Data excerpts:
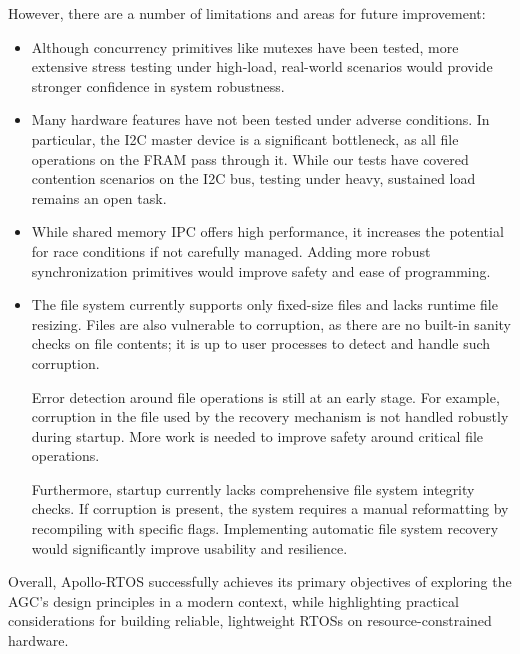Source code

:\ifsubmission\newpage\fi
However, there are a number of limitations and areas for future improvement:
\begin{itemize}
    \item Although concurrency primitives like mutexes have been tested, more extensive
        stress testing under high-load, real-world scenarios would provide stronger
        confidence in system robustness.

    \item Many hardware features have not been tested under adverse conditions. In
        particular, the I2C master device is a significant bottleneck, as all file
        operations on the FRAM pass through it. While our tests have covered contention
        scenarios on the I2C bus, testing under heavy, sustained load remains an open
        task.

    \item While shared memory IPC offers high performance, it increases the potential
        for race conditions if not carefully managed. Adding more robust
        synchronization primitives would improve safety and ease of programming.

    \item The file system currently supports only fixed-size files and lacks runtime
        file resizing. Files are also vulnerable to corruption, as there are no
        built-in sanity checks on file contents; it is up to user processes to detect
        and handle such corruption.

        Error detection around file operations is still at an early stage. For example,
        corruption in the file used by the recovery mechanism is not handled robustly
        during startup. More work is needed to improve safety around critical file
        operations.

        Furthermore, startup currently lacks comprehensive file system integrity
        checks. If corruption is present, the system requires a manual reformatting by
        recompiling with specific flags. Implementing automatic file system recovery
        would significantly improve usability and resilience.
\end{itemize}

Overall, Apollo-RTOS successfully achieves its primary objectives of exploring the
AGC's design principles in a modern context, while highlighting practical
considerations for building reliable, lightweight RTOSs on resource-constrained
hardware.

- **What you have to do**: For every line above with the word "corruption" in it, make a copy.

- **Answer box**:
        file resizing. Files are also vulnerable to corruption, as there are no
        and handle such corruption.
        corruption in the file used by the recovery mechanism is not handled robustly
        checks. If corruption is present, the system requires a manual reformatting by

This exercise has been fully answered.